You mentioned The Beatles, Madonna, Tom Waits... how has your relationship with popular culture affected your artistic output?
I have a relationship with popular culture. It is part of who I am, part of my thinking and musical world. How it falls into my work is hard to explain. The Andy Warhol Diaries is a clear example where an element of popular culture was the impetus for the piece. In other pieces it may be a sound, or a formal musical element using only four chords...

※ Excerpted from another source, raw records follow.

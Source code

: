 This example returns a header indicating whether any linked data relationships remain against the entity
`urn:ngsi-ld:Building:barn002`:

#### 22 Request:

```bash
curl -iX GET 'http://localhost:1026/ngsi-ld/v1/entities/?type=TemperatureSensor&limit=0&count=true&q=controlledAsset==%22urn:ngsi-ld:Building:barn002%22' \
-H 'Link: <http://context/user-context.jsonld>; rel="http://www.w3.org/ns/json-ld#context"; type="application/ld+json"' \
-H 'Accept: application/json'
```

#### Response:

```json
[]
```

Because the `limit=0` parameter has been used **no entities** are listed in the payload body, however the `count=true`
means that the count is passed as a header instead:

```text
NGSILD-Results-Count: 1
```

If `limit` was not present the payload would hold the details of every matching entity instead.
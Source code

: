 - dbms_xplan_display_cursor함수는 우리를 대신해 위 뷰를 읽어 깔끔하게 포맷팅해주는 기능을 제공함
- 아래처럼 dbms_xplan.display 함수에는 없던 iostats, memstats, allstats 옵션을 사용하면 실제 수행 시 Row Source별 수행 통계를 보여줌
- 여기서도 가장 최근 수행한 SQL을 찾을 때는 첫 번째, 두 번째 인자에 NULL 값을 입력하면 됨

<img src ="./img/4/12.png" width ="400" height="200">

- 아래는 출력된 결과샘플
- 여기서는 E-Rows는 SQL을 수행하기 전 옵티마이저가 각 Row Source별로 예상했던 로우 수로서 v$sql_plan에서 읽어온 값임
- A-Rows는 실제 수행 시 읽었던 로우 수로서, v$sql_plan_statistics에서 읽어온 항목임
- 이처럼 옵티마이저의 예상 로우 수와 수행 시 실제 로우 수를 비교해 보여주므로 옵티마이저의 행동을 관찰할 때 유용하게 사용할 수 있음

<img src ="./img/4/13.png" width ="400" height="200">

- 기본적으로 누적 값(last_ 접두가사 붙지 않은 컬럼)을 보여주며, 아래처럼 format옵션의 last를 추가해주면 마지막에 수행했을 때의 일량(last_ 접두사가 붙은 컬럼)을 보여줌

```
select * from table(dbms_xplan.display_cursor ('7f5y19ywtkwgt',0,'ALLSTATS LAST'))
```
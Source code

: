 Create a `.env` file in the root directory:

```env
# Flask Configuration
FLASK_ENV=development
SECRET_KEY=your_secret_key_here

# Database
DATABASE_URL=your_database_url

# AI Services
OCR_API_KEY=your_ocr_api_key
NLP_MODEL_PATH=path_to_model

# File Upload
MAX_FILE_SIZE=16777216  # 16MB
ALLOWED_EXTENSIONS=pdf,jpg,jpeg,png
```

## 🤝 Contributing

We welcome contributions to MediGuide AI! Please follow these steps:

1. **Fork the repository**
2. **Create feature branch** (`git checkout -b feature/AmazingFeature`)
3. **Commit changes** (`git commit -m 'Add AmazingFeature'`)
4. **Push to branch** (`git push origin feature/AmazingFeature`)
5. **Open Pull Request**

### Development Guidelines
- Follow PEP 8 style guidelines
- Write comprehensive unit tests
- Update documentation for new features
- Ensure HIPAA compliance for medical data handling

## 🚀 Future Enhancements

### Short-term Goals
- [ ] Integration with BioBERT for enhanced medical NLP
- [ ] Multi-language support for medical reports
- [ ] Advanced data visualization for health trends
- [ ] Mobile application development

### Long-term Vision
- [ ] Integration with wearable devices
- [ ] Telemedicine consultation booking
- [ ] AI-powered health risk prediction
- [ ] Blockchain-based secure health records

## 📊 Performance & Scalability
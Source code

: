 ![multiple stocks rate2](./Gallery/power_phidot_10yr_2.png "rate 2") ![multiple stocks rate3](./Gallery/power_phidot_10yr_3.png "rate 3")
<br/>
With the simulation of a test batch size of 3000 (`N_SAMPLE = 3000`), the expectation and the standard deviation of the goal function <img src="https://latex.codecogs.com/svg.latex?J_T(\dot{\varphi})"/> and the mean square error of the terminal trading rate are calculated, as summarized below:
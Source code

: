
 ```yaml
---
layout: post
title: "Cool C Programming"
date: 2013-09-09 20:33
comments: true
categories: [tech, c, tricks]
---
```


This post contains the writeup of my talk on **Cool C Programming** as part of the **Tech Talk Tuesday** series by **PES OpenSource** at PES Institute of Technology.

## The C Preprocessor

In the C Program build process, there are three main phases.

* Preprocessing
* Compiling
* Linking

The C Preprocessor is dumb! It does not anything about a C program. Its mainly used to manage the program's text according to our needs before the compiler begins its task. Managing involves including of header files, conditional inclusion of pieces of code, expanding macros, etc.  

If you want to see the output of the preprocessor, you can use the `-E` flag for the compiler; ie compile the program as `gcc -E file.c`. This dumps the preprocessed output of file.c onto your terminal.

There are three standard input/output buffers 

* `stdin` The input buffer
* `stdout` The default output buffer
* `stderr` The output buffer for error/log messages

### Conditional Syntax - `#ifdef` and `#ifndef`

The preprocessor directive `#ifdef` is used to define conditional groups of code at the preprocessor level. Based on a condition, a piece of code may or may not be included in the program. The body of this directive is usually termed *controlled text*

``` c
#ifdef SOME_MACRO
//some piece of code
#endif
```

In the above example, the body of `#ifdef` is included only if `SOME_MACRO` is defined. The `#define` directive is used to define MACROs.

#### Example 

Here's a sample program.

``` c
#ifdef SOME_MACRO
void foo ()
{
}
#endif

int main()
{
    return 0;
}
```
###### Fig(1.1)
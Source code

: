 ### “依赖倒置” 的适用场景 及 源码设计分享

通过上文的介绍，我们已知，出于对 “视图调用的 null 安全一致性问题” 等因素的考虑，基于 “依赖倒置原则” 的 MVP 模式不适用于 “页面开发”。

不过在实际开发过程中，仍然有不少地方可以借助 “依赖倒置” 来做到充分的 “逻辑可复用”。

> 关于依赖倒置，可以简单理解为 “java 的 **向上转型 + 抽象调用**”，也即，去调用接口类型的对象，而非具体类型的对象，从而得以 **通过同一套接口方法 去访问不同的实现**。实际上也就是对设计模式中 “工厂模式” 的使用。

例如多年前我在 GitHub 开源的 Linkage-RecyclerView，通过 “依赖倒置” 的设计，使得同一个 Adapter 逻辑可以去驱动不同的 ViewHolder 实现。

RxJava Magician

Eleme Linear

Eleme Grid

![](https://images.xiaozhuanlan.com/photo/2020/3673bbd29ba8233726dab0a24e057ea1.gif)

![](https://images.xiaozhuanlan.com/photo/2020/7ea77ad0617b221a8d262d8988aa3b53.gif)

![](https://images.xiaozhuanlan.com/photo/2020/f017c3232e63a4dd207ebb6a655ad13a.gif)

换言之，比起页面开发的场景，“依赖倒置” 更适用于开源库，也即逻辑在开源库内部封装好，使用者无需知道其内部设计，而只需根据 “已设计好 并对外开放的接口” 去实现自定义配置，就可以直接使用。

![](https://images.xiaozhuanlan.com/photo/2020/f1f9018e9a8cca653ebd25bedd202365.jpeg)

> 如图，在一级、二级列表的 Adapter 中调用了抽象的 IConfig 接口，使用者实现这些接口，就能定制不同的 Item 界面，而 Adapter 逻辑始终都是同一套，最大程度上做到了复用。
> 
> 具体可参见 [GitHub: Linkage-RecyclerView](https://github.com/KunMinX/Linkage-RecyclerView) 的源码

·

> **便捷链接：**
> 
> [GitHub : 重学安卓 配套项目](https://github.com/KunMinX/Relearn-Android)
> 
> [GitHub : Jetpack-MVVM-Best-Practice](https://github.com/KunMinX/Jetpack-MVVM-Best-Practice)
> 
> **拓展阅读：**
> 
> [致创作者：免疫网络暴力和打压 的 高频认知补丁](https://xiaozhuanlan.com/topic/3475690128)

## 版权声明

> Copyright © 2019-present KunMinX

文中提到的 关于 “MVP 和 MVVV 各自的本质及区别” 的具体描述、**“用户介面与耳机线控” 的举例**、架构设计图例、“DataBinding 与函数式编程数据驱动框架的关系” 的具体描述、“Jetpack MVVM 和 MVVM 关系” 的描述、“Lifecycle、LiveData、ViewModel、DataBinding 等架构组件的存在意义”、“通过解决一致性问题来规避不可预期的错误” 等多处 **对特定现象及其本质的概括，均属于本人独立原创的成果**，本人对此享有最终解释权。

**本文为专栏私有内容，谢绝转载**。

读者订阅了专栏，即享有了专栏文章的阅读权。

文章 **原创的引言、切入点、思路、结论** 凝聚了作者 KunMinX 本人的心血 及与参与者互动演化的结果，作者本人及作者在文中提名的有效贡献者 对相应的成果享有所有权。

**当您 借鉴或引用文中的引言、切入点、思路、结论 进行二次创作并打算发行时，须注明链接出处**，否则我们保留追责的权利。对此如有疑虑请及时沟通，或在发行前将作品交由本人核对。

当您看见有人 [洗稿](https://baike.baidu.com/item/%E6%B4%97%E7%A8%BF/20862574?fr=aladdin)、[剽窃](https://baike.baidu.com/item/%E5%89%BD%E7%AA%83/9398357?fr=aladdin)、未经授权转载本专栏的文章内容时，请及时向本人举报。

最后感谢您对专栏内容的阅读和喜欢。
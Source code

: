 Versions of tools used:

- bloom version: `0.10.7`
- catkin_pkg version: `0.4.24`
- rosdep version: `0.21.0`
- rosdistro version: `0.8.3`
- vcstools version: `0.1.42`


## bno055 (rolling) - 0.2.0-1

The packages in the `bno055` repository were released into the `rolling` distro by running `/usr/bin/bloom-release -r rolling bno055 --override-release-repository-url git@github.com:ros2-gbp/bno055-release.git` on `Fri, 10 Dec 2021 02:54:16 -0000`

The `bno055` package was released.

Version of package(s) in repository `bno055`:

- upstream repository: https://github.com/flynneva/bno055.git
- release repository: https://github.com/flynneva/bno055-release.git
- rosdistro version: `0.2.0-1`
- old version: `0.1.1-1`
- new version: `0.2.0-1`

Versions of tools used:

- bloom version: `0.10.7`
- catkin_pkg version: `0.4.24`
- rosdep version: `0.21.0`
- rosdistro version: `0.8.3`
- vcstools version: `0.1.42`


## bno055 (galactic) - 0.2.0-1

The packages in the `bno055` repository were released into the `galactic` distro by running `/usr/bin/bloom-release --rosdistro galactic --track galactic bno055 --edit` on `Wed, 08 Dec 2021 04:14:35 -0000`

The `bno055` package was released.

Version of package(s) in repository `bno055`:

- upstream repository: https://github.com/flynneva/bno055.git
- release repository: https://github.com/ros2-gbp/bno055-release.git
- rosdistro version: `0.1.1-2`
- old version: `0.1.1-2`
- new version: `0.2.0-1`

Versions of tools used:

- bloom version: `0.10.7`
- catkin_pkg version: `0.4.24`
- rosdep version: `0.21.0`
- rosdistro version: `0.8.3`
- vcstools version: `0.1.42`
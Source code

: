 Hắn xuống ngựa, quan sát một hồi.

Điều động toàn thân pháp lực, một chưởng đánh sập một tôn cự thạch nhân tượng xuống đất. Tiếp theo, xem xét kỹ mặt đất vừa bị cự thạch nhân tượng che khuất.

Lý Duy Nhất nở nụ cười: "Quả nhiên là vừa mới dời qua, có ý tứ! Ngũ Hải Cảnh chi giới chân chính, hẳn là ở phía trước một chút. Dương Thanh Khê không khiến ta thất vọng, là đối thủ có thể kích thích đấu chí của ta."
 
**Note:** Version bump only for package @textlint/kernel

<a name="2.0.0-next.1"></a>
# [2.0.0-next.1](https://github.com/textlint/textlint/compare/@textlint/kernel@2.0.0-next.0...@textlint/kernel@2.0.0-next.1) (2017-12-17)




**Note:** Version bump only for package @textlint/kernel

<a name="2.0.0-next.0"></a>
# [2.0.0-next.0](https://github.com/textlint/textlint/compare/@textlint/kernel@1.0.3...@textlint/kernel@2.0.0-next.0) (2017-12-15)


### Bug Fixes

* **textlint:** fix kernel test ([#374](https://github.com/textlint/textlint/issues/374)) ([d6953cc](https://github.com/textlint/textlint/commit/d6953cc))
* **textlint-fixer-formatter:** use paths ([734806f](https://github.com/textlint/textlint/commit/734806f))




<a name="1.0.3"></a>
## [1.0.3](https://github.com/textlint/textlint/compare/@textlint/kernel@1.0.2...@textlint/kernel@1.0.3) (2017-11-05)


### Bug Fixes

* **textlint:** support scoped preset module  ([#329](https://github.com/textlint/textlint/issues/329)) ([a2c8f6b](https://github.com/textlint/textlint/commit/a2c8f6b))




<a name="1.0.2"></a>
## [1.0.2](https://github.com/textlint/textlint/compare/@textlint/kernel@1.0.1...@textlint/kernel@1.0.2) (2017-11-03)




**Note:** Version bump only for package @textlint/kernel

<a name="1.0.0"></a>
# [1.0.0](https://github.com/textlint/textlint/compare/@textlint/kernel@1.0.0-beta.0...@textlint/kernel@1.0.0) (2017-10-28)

It's hard to explain. I don't write popular music, that is, I have not in 20 years. But I do listen, when I listen, and it's a part of my sound world. My friend the composer Michael Pisaro once suggested to me that in order to incorporate pop music successfully into classical music you have to let go of your respect and love for it. To my mind, most composers my age find that hard to do. So the pieces seem to be orchestrations of pop music with a large orchestra, or with computer music. It seems that I may have decided that perhaps I too can not do it, so I just don't try. I don't try to create popular music with my music, but I use ideas from popular music as metaphors for some of the pieces I create.